You can wear these waterproof work boots with confidence
If you prefer suede boots, you know what wet weather or a dirty job site can do to them: serious damage. As such, you won’t (or at least shouldn’t) see many trudging through fresh snow or wading through an ankle-deep puddle in their sleek Chelseas. These tasks are best saved for boots designed to get dirty – the ones you don’t have to worry about ruining.
They were built to withstand the dirtiest, wettest and wildest (you name it) workdays or weather conditions. Which are they? Well, there are duck, mud, rain and snow boots, but there are also general purpose work boots. While the former don’t protect much more than water, the latter are often equipped with protective toes and padded collars. They are best suited for places where injuries could (but hopefully won’t) happen.
What to look for
With work boots, whatever your job, you want a design that can perform everyday but also protects your feet from moving vehicles, heavy objects or slippery floors – whatever the day throws at you. Versatility is important, but so is comfort. If your job requires work boots, it’s fair to say that you probably work standing up. A comfortable insole is a must, but most boots are big enough to accommodate an insert – like Fulton’s cork, which molds to your foot with wear.
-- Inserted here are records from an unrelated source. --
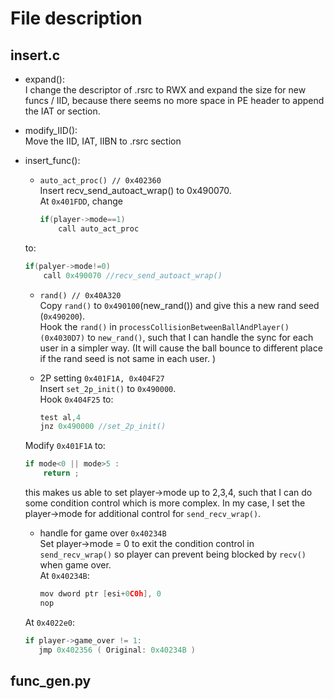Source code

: File description
=================

## insert.c
- expand():  
   I change the descriptor of .rsrc to RWX and expand the size for new funcs / IID,
   because there seems no more space in PE header to append the IAT or section.

- modify_IID():  
  Move the IID, IAT, IIBN to .rsrc section

- insert_func():  
  
  - `auto_act_proc() // 0x402360`  
  Insert recv_send_autoact_wrap() to 0x490070.  
  At `0x401FDD`, change
    ```c
    if(player->mode==1) 
        call auto_act_proc 
    ```
  to:
    ```c
    if(palyer->mode!=0)
        call 0x490070 //recv_send_autoact_wrap() 
    ```
    
  
  - `rand() // 0x40A320`  
  Copy `rand()` to `0x490100`(new_rand()) and give this a new rand seed (`0x490200`).  
  Hook the `rand()` in `processCollisionBetweenBallAndPlayer() (0x4030D7)` to `new_rand()`, such that I can handle the sync for each user in a simpler way. (It will cause the ball bounce to different place if the rand seed is not same in each user. )  
  
  - 2P setting `0x401F1A, 0x404F27`  
  Insert `set_2p_init()` to `0x490000`.  
  Hook `0x404F25` to:
    ```c
    test al,4
    jnz 0x490000 //set_2p_init() 
    ```
  Modify `0x401F1A` to:
    ```c
    if mode<0 || mode>5 :
        return ; 
    ```
  this makes us able to set player->mode up to 2,3,4, such that I can do some condition control which is more complex. In my case, I set the player->mode  for additional control for `send_recv_wrap()`.
  

  
  - handle for game over `0x40234B`  
  Set player->mode = 0 to exit the condition control in `send_recv_wrap()` so player can prevent being blocked by `recv()` when game over.  
  At `0x40234B`:  
    ```c
    mov dword ptr [esi+0C0h], 0
    nop 
    ```  
  At `0x4022e0`:  
    ```c
    if player->game_over != 1:
       jmp 0x402356 ( Original: 0x40234B ) 
    ```
       


## func_gen.py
Other must-haves include a high collar, reinforced toe, lug sole and non-slip tread. Tall boots can protect your ankle as well as areas where trouser hems might be exposed when you stand up. Steel toes are a smart choice, but they are expensive. Most people can get by with a reinforced toe box alone. The lug sole and non-slip tread ensure control on slippery surfaces, in muddy work areas or on debris-covered jobsites.
And, as we say with all boots, really, an expensive boot is almost always worth as long as its features justify the price – not just its aesthetics. Not only do great boots last longer, they also look better as they age, saving you the money you’d otherwise spend every year on a new pair.
Terms to know
A steel toe is the surest way to ensure that yours won’t be crushed under moving machinery or unwanted raw materials. Of course, there are other options – a cap or aluminum – but steel is the stronger choice.
Electric Shock Resistant (ESR), Heat Resistant (HR), Acid Resistant (AR), Electrical Hazard (EH)
These are all ratings that determine whether a boot will prevent electric shock if you walk on exposed wire, maintain high temperatures, protect against acid erosion, and more.
A membrane, in this industry, is a protective layer that separates the wearer inside the boot from the elements. Membranes are also often breathable, so they keep you dry while letting sweat evaporate.
A leather boot can be waterproofed using an oil coating. Most oiled boots also require minimal care and maintenance – just cleaning and conditioning every few months (or sooner if you really put them to the test).